Task item.
Go through the material below and return each line with the string "readme" in it.

<<<<

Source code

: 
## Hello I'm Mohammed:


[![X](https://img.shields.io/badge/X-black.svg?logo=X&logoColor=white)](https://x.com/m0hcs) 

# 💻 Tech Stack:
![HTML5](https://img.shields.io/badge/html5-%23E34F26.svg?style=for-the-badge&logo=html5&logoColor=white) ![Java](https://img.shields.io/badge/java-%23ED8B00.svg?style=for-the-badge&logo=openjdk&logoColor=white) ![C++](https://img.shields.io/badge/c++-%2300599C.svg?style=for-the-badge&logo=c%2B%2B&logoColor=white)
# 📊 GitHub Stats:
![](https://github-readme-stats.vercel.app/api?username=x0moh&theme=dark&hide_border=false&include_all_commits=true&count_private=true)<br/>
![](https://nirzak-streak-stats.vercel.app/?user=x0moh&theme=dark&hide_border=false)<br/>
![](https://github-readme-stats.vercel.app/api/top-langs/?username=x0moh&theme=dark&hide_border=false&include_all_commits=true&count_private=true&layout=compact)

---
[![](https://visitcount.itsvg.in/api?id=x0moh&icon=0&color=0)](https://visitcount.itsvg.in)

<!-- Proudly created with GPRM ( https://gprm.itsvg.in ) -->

>>>>

Solution for this exercise.
![](https://github-readme-stats.vercel.app/api?username=x0moh&theme=dark&hide_border=false&include_all_commits=true&count_private=true)<br/>
![](https://github-readme-stats.vercel.app/api/top-langs/?username=x0moh&theme=dark&hide_border=false&include_all_commits=true&count_private=true&layout=compact)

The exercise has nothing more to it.